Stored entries
§ §
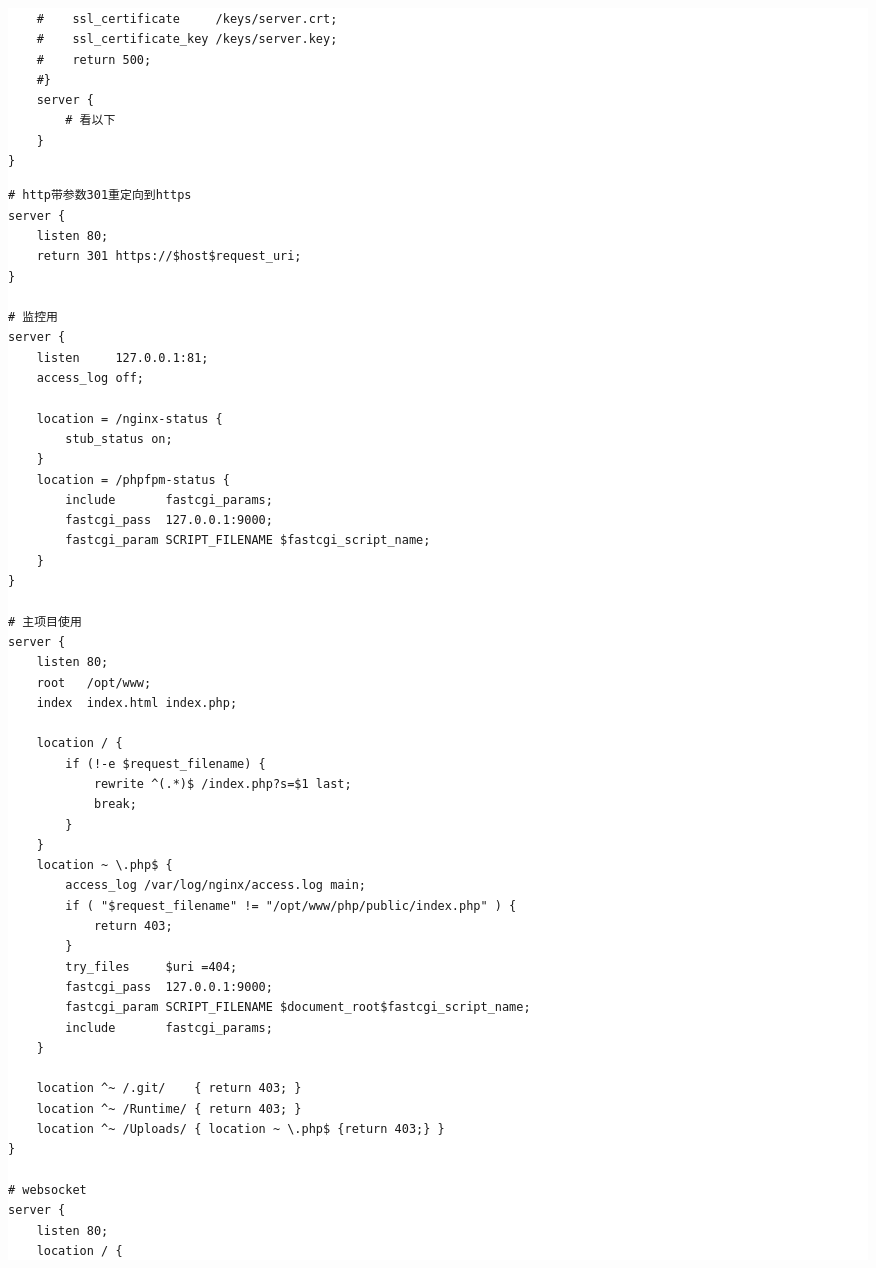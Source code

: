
 ```nginx
    #    ssl_certificate     /keys/server.crt;
    #    ssl_certificate_key /keys/server.key;
    #    return 500;
    #}
    server {
        # 看以下
    }
}
```

```nginx
# http带参数301重定向到https
server {
    listen 80;
    return 301 https://$host$request_uri;
}

# 监控用
server {
    listen     127.0.0.1:81;
    access_log off;

    location = /nginx-status {
        stub_status on;
    }
    location = /phpfpm-status {
        include       fastcgi_params;
        fastcgi_pass  127.0.0.1:9000;
        fastcgi_param SCRIPT_FILENAME $fastcgi_script_name;
    }
}

# 主项目使用
server {
    listen 80;
    root   /opt/www;
    index  index.html index.php;

    location / {
        if (!-e $request_filename) {
            rewrite ^(.*)$ /index.php?s=$1 last;
            break;
        }
    }
    location ~ \.php$ {
        access_log /var/log/nginx/access.log main;
        if ( "$request_filename" != "/opt/www/php/public/index.php" ) {
            return 403;
        }
        try_files     $uri =404;
        fastcgi_pass  127.0.0.1:9000;
        fastcgi_param SCRIPT_FILENAME $document_root$fastcgi_script_name;
        include       fastcgi_params;
    }

    location ^~ /.git/    { return 403; }
    location ^~ /Runtime/ { return 403; }
    location ^~ /Uploads/ { location ~ \.php$ {return 403;} }
}

# websocket
server {
    listen 80;
    location / {
```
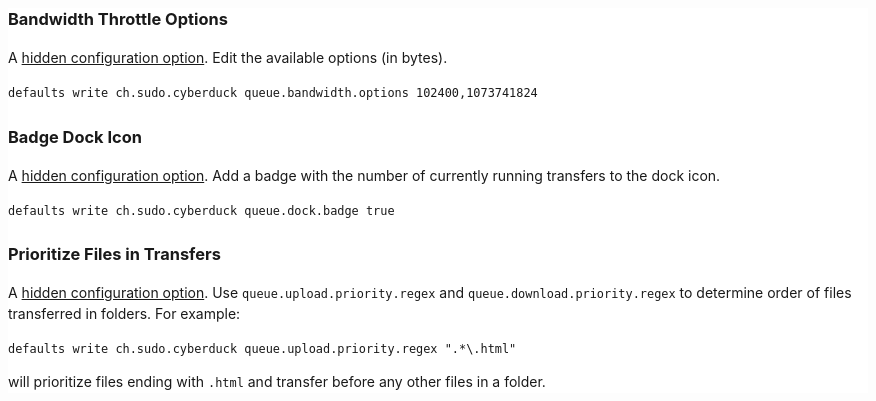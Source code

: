 ### Bandwidth Throttle Options

A [hidden configuration option](preferences.md#hidden-configuration-options). Edit the available options (in bytes).

```
defaults write ch.sudo.cyberduck queue.bandwidth.options 102400,1073741824
```

### Badge Dock Icon

A [hidden configuration option](preferences.md#hidden-configuration-options). Add a badge with the number of currently running transfers to the dock icon.

```
defaults write ch.sudo.cyberduck queue.dock.badge true
```

### Prioritize Files in Transfers

A [hidden configuration option](preferences.md#hidden-configuration-options). Use `queue.upload.priority.regex` and `queue.download.priority.regex` to determine order of files transferred in folders. For example:

```
defaults write ch.sudo.cyberduck queue.upload.priority.regex ".*\.html"
```

will prioritize files ending with `.html` and transfer before any other files in a folder.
§ §
→ Instructions for the task
Lines holding "index" in the data above: copy each of them.

→ Answer section
    index  index.html index.php;
            rewrite ^(.*)$ /index.php?s=$1 last;
        if ( "$request_filename" != "/opt/www/php/public/index.php" ) {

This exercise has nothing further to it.